Mark T. Madsen, Chan H. Park and Mathew L. Thakur

Correspondence: For reprints contact: Mark T. Madsen, PhD, Dept. of Radiation Therapy & Nuclear Medicine, Thomas Jefferson University Hospital, 11th & Walnut St., Philadelphia, PA 19107.

ABSTRACT

The in vivo distribution and kinetics of [131I]Ethiodol injected through the hepatic artery have been measured on a group of four patients with hepatocellular carcinoma. The [131I]Ethiodol was distributed predominantly in the liver (70–90%) and lungs(10–20%) and was selectively concentrated and retained in the patients with massive and multinodular hepatomas with ~10% of the administered activity localizing in tumor.
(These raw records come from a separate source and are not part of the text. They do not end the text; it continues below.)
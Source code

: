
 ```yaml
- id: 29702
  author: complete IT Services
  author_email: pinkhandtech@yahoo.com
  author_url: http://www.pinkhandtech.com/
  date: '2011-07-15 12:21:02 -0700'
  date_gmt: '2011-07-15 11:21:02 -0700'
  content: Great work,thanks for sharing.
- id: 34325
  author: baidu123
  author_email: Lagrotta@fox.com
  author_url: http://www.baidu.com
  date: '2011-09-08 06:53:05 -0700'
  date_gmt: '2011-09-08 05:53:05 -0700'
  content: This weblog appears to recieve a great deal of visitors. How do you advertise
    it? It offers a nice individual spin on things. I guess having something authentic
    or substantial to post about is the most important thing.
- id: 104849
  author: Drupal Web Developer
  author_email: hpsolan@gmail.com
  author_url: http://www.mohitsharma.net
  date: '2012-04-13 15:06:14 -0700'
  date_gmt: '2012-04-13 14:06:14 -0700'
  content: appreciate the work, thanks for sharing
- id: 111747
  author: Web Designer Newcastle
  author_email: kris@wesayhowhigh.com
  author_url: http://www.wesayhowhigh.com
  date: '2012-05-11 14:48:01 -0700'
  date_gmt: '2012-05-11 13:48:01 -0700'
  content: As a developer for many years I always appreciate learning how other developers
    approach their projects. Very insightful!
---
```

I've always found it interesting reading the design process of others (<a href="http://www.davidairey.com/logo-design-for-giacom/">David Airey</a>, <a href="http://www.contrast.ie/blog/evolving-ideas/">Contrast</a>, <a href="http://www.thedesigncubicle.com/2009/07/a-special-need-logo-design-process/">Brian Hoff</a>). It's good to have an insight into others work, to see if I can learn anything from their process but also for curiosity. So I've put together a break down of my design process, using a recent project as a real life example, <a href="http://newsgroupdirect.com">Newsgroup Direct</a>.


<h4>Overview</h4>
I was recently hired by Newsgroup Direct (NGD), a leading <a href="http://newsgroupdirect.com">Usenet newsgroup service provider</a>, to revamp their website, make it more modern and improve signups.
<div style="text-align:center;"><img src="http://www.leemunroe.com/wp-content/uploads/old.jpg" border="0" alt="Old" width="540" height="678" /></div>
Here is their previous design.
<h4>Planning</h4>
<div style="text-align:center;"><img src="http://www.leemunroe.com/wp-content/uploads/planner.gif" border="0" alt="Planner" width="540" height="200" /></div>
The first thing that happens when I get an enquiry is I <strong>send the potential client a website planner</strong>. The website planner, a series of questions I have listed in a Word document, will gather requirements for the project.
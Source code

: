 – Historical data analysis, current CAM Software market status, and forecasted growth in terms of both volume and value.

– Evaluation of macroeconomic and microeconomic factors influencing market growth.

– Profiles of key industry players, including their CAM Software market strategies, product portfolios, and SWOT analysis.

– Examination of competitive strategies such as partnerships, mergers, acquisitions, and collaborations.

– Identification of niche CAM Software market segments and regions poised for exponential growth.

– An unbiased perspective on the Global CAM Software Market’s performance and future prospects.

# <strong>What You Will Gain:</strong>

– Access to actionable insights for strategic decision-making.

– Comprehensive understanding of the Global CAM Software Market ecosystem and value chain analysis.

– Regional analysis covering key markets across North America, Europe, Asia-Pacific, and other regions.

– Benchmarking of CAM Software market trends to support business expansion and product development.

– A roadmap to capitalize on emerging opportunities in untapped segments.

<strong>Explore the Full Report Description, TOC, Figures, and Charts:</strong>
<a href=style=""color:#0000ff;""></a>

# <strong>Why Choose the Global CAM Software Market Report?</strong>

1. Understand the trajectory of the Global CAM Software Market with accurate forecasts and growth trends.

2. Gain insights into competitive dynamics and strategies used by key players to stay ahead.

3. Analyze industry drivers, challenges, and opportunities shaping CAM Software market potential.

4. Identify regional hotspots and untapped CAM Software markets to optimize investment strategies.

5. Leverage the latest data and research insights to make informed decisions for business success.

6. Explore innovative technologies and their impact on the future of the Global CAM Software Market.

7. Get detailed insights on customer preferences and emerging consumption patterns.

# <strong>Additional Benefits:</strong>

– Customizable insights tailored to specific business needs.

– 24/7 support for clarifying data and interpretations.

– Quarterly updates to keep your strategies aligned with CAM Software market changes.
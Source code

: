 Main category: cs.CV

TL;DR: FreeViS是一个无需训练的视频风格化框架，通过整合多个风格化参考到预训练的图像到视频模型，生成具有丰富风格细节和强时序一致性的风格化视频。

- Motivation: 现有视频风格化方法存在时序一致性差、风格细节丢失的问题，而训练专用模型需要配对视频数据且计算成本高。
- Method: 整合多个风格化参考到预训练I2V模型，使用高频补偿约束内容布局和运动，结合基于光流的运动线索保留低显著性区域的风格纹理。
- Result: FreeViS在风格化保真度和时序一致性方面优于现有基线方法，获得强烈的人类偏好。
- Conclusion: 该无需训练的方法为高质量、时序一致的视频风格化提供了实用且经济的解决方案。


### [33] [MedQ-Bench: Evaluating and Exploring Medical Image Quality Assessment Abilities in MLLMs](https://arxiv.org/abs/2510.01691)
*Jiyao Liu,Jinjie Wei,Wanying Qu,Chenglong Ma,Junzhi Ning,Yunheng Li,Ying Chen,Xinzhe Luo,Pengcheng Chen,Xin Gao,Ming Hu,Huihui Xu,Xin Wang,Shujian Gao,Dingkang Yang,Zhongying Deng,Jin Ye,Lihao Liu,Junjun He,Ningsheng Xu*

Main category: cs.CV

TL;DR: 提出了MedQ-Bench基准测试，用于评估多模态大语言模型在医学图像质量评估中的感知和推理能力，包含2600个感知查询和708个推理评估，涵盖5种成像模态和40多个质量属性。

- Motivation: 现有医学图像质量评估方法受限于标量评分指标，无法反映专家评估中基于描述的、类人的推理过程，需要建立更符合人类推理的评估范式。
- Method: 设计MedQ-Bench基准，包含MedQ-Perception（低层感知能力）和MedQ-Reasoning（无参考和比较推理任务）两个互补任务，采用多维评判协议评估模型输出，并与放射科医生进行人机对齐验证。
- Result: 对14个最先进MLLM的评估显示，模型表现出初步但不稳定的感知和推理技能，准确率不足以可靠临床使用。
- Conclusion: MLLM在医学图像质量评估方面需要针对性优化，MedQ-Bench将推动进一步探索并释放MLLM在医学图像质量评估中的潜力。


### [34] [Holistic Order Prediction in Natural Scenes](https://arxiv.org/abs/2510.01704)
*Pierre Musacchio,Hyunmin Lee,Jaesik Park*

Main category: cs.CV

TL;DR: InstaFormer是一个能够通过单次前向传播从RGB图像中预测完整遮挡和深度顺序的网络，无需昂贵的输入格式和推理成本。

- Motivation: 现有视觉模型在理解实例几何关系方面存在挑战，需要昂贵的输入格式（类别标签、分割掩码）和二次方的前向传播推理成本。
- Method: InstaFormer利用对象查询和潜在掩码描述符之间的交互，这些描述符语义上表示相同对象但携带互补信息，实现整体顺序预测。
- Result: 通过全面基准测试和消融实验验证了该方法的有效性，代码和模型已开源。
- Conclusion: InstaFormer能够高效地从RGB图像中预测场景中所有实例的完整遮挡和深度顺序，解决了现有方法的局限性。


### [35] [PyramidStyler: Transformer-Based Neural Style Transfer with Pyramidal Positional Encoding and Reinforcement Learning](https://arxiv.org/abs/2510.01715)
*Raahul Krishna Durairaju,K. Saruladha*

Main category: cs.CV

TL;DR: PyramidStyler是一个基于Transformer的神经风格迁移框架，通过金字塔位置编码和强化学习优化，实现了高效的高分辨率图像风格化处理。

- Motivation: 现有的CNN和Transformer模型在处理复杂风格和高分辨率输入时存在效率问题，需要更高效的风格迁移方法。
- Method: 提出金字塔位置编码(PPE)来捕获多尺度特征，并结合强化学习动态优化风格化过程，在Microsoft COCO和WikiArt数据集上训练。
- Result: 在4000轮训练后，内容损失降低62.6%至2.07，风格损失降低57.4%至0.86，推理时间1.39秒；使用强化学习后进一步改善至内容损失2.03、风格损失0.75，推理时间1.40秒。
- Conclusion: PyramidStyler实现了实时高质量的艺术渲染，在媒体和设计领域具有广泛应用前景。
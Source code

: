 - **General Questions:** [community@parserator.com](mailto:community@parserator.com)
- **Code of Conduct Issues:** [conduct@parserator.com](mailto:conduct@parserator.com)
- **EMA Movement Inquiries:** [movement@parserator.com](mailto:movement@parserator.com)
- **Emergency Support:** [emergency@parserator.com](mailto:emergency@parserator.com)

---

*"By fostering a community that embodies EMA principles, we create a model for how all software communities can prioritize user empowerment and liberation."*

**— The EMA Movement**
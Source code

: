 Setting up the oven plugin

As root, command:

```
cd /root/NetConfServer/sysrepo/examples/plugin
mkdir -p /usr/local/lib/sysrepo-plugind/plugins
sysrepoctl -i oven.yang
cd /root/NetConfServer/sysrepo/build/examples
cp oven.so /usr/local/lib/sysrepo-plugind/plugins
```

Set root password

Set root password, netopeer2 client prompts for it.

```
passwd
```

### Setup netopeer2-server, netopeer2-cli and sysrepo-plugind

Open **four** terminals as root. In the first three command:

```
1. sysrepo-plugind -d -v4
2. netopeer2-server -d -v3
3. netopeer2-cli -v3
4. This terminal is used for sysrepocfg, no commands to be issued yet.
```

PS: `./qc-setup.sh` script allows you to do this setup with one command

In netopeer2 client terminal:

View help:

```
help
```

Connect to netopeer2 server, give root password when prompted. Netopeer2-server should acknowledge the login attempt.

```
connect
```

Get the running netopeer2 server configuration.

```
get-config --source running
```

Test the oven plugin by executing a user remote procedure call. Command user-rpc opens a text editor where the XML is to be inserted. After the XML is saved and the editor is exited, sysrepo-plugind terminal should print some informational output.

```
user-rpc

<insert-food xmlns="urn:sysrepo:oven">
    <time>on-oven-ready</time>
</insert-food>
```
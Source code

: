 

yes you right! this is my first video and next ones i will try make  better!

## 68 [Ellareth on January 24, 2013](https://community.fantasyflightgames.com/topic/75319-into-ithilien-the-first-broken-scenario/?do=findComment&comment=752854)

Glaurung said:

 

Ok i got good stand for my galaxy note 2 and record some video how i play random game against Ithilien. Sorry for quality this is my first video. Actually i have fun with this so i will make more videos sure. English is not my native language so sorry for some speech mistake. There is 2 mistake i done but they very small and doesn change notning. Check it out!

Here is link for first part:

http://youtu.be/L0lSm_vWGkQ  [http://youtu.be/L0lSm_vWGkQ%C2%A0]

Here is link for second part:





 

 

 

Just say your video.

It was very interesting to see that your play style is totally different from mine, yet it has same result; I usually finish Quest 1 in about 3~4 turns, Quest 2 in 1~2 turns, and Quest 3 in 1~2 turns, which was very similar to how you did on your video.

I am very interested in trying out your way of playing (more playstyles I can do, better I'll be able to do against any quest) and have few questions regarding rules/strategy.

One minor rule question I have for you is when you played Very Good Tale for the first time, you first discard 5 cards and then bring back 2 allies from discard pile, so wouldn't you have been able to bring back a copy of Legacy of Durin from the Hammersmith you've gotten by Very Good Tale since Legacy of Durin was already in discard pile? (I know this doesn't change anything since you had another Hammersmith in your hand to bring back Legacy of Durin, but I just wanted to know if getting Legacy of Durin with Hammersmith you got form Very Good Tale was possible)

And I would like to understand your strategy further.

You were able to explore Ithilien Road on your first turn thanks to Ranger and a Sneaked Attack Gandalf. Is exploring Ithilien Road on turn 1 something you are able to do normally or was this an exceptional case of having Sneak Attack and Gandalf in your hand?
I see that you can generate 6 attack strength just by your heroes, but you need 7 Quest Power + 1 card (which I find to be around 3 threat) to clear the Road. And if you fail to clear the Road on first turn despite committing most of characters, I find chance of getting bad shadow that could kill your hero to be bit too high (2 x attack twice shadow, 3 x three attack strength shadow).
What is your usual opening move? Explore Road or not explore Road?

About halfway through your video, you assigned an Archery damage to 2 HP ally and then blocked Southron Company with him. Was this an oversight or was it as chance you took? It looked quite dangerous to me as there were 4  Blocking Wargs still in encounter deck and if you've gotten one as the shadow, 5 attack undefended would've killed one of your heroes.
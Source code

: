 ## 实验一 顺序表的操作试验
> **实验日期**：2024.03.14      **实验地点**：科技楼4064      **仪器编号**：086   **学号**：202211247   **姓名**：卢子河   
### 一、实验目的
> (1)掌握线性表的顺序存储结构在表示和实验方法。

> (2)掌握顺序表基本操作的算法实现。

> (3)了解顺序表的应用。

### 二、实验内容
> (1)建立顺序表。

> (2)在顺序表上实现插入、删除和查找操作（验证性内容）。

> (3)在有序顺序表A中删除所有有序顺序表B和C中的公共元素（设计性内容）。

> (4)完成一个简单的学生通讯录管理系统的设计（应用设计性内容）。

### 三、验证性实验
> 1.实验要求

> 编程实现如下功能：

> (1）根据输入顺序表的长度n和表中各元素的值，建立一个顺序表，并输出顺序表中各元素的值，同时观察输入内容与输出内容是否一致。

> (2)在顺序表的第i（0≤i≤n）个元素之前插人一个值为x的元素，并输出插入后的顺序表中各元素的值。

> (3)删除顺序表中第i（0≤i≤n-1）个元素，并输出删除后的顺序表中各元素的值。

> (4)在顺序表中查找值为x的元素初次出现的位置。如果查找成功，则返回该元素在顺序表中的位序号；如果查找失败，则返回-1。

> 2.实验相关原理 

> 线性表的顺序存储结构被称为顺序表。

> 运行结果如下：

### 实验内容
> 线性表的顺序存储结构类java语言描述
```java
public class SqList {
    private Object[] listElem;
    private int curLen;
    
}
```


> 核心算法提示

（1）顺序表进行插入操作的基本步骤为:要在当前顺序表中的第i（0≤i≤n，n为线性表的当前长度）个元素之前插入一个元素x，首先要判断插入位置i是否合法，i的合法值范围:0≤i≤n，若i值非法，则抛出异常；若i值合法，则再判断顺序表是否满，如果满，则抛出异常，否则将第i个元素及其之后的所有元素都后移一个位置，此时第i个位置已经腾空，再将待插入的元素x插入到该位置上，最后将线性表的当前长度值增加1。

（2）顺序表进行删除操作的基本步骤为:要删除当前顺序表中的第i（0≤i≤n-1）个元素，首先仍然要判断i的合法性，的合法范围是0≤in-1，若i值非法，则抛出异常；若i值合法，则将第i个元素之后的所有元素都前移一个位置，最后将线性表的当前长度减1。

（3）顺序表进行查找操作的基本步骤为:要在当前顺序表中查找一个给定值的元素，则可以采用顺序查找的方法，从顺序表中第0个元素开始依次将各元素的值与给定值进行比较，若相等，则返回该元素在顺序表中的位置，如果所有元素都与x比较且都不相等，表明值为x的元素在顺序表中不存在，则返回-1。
The radioactivity in the blood 2 hr postinjection was <0.1% and was never higher than 0.9% of the administered activity. The radioactivity cleared from normal liver tissue with an effective half-life of ~4 days while the clearance time from the tumor was 20–25% longer. Activity in the lungs initially increased and then cleared with a 5-day effective half-life. Based on these measurements, the estimated dose per mCi of [131I]Ethiodol administered is 31 rad to the liver, 22 rad to the lungs, 1.9 rad to the total body and 239 rad to a 4-cm diameter tumor. These results suggest that [131I]Ethiodol has the potential to deliver curative radiation doses to hepatomas with acceptable radiation burdens to normal tissues.